Material for the task.
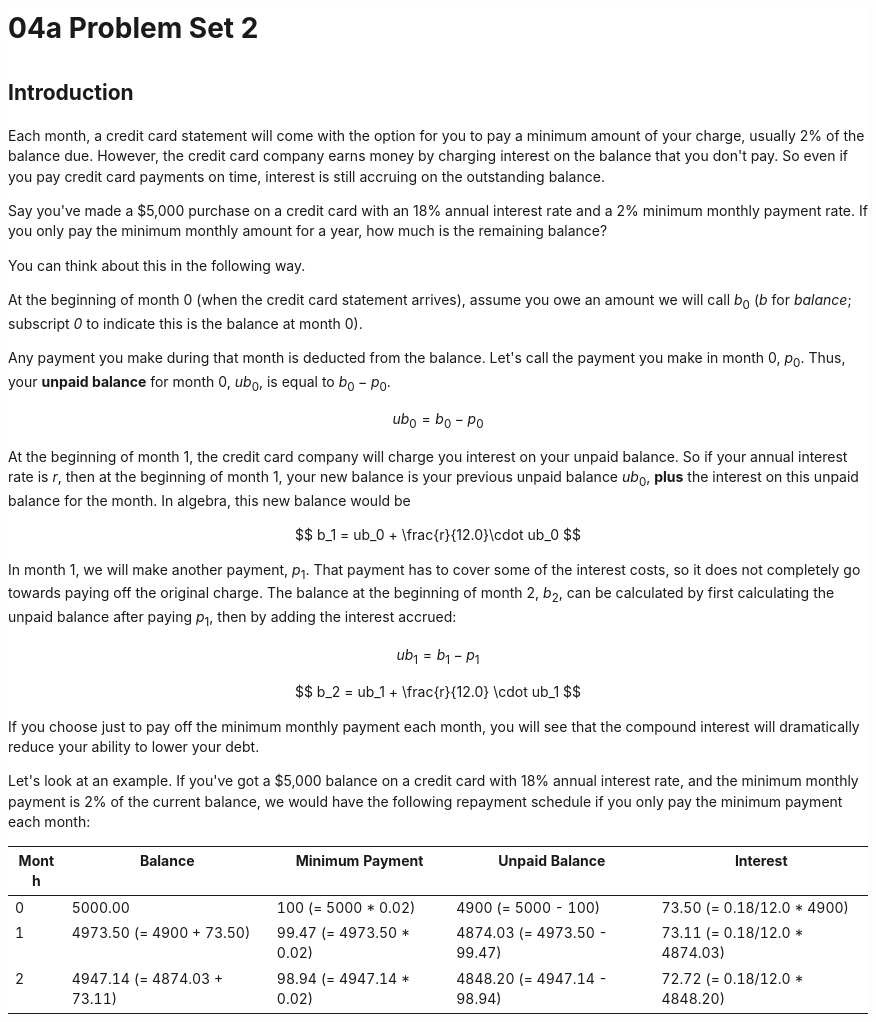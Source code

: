 # 04a Problem Set 2

## Introduction

Each month, a credit card statement will come with the option for you to pay a minimum amount of your charge, usually 2% of the balance due. However, the credit card company earns money by charging interest on the balance that you don't pay. So even if you pay credit card payments on time, interest is still accruing on the outstanding balance.

Say you've made a $5,000 purchase on a credit card with an 18% annual interest rate and a 2% minimum monthly payment rate. If you only pay the minimum monthly amount for a year, how much is the remaining balance?

You can think about this in the following way.

At the beginning of month 0 (when the credit card statement arrives), assume you owe an amount we will call $b_0$ (*b* for *balance*; subscript *0* to indicate this is the balance at month 0).

Any payment you make during that month is deducted from the balance. Let's call the payment you make in month 0, $p_0$. Thus, your **unpaid balance** for month 0, $ub_0$, is equal to $b_0 - p_0$.

$$
ub_0 = b_0 - p_0
$$

At the beginning of month 1, the credit card company will charge you interest on your unpaid balance. So if your annual interest rate is $r$, then at the beginning of month 1, your new balance is your previous unpaid balance $ub_0$, **plus** the interest on this unpaid balance for the month. In algebra, this new balance would be

$$
b_1 = ub_0 + \frac{r}{12.0}\cdot ub_0
$$

In month 1, we will make another payment, $p_1$. That payment has to cover some of the interest costs, so it does not completely go towards paying off the original charge. The balance at the beginning of month 2, $b_2$, can be calculated by first calculating the unpaid balance after paying $p_1$, then by adding the interest accrued:

$$
ub_1 = b_1 - p_1
$$

$$
b_2 = ub_1 + \frac{r}{12.0} \cdot ub_1
$$

If you choose just to pay off the minimum monthly payment each month, you will see that the compound interest will dramatically reduce your ability to lower your debt.

Let's look at an example. If you've got a $5,000 balance on a credit card with 18% annual interest rate, and the minimum monthly payment is 2% of the current balance, we would have the following repayment schedule if you only pay the minimum payment each month:

| Month | Balance                     | Minimum Payment          | Unpaid Balance              | Interest                      |
| ----- | --------------------------- | ------------------------ | --------------------------- | ----------------------------- |
| 0     | 5000.00                     | 100 (= 5000 * 0.02)      | 4900 (= 5000 - 100)         | 73.50 (= 0.18/12.0 * 4900)    |
| 1     | 4973.50 (= 4900 + 73.50)    | 99.47 (= 4973.50 * 0.02) | 4874.03 (= 4973.50 - 99.47) | 73.11 (= 0.18/12.0 * 4874.03) |
| 2     | 4947.14 (= 4874.03 + 73.11) | 98.94 (= 4947.14 * 0.02) | 4848.20 (= 4947.14 - 98.94) | 72.72 (= 0.18/12.0 * 4848.20) |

Brief.
Output, from the data above, the lines from the line with "ub_1 = b_1 - p_1" to the line with "Let's look at" exactly as they stand, both ends included and nothing else.

Solution below.
ub_1 = b_1 - p_1
$$

$$
b_2 = ub_1 + \frac{r}{12.0} \cdot ub_1
$$

If you choose just to pay off the minimum monthly payment each month, you will see that the compound interest will dramatically reduce your ability to lower your debt.

Let's look at an example. If you've got a $5,000 balance on a credit card with 18% annual interest rate, and the minimum monthly payment is 2% of the current balance, we would have the following repayment schedule if you only pay the minimum payment each month:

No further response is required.